トヨタが「水素バーナー」を新開発、工場CO2ゼロへ一歩前進:省エネ機器
トヨタが水素を燃料として利用できるバーナーを開発。自動車生産工場に導入し、CO2排出量の削減に活用する。工業利用を目的とした汎用水素バーナーの実用化は、世界初という。
トヨタ自動車(以下、トヨタ)は2018年11月、生産工場で利用する水素を燃料とするバーナーを中外炉工業の協力により新たに開発し、このほど愛知県豊田市の本社工場鍛造ラインに導入したと発表した。同社によると、工業利用を目的とした汎用水素バーナーは世界初という。
従来、水素バーナーは、水素が酸素と急速に反応し、激しく燃焼することで火炎温度が高温になり、環境負荷物質である窒素酸化物(NOx)が多く生成されるために、実用化は困難とされていた。一方、今回開発した水素バーナーは、水素を緩やかに燃焼させる「水素と酸素が混ざらないようにする機構」と「酸素濃度を下げる機構」の2つの新機構を導入し、CO2排出ゼロに加えて、同規模の都市ガスバーナーレベル以下までNOx排出を大幅に低減させるなど、高い環境性能を両立したという。
1つ目の水素と酸素が混ざらないようにする機構は、水素と酸素をバーナー内で並行に流し、完全に混合していない状態で緩慢に燃焼させることで、火炎温度を下げる。
もう1つの酸素濃度を下げる機構は、水素をバーナー内に供給するパイプの中腹に小さな穴を空け、少量の水素と酸素をあらかじめ燃焼させ、酸素濃度を適正値に下げた状態で主燃焼が始まるようにして火炎温度を下げるという仕組みだ。

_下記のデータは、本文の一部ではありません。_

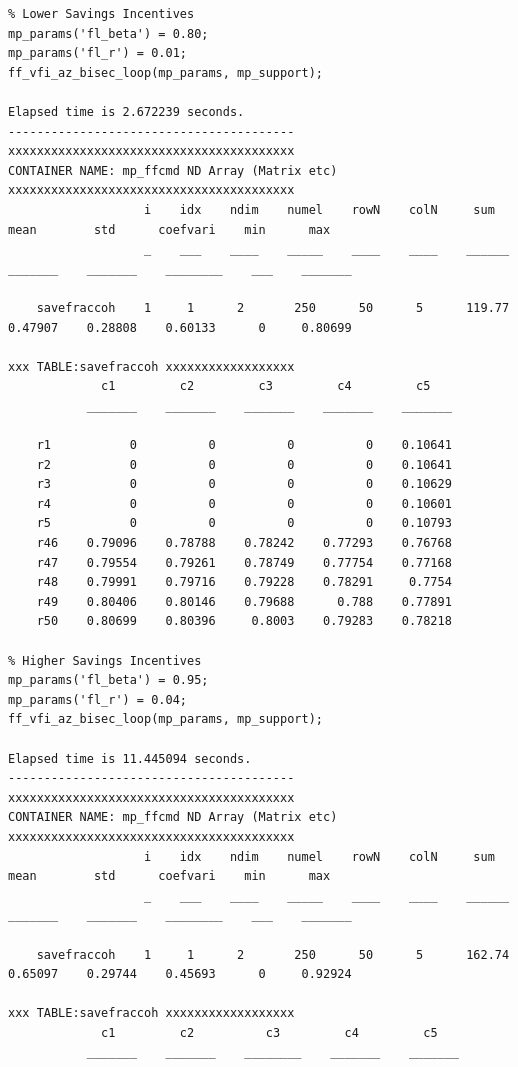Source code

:\documentclass[
]{book}
\begin{document}
\begin{verbatim}
% Lower Savings Incentives
mp_params('fl_beta') = 0.80;
mp_params('fl_r') = 0.01;
ff_vfi_az_bisec_loop(mp_params, mp_support);

Elapsed time is 2.672239 seconds.
----------------------------------------
xxxxxxxxxxxxxxxxxxxxxxxxxxxxxxxxxxxxxxxx
CONTAINER NAME: mp_ffcmd ND Array (Matrix etc)
xxxxxxxxxxxxxxxxxxxxxxxxxxxxxxxxxxxxxxxx
                   i    idx    ndim    numel    rowN    colN     sum       mean        std      coefvari    min      max  
                   _    ___    ____    _____    ____    ____    ______    _______    _______    ________    ___    _______

    savefraccoh    1     1      2       250      50      5      119.77    0.47907    0.28808    0.60133      0     0.80699

xxx TABLE:savefraccoh xxxxxxxxxxxxxxxxxx
             c1         c2         c3         c4         c5   
           _______    _______    _______    _______    _______

    r1           0          0          0          0    0.10641
    r2           0          0          0          0    0.10641
    r3           0          0          0          0    0.10629
    r4           0          0          0          0    0.10601
    r5           0          0          0          0    0.10793
    r46    0.79096    0.78788    0.78242    0.77293    0.76768
    r47    0.79554    0.79261    0.78749    0.77754    0.77168
    r48    0.79991    0.79716    0.79228    0.78291     0.7754
    r49    0.80406    0.80146    0.79688      0.788    0.77891
    r50    0.80699    0.80396     0.8003    0.79283    0.78218

% Higher Savings Incentives
mp_params('fl_beta') = 0.95;
mp_params('fl_r') = 0.04;
ff_vfi_az_bisec_loop(mp_params, mp_support);

Elapsed time is 11.445094 seconds.
----------------------------------------
xxxxxxxxxxxxxxxxxxxxxxxxxxxxxxxxxxxxxxxx
CONTAINER NAME: mp_ffcmd ND Array (Matrix etc)
xxxxxxxxxxxxxxxxxxxxxxxxxxxxxxxxxxxxxxxx
                   i    idx    ndim    numel    rowN    colN     sum       mean        std      coefvari    min      max  
                   _    ___    ____    _____    ____    ____    ______    _______    _______    ________    ___    _______

    savefraccoh    1     1      2       250      50      5      162.74    0.65097    0.29744    0.45693      0     0.92924

xxx TABLE:savefraccoh xxxxxxxxxxxxxxxxxx
             c1         c2          c3         c4         c5   
           _______    _______    ________    _______    _______


\end{verbatim}
\end{document}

この技術によって、現在国内工場で1000台以上導入され、工場設備の中でもCO2排出量が多い大型都市ガスバーナーを水素バーナーに置き換えることが可能となる。トヨタでは中長期の環境目標の中で掲げる「工場CO2ゼロチャレンジ」実現に向けて、水素バーナーを他工場へ順次展開していく予定で、同グループ会社内への導入も検討するとしている。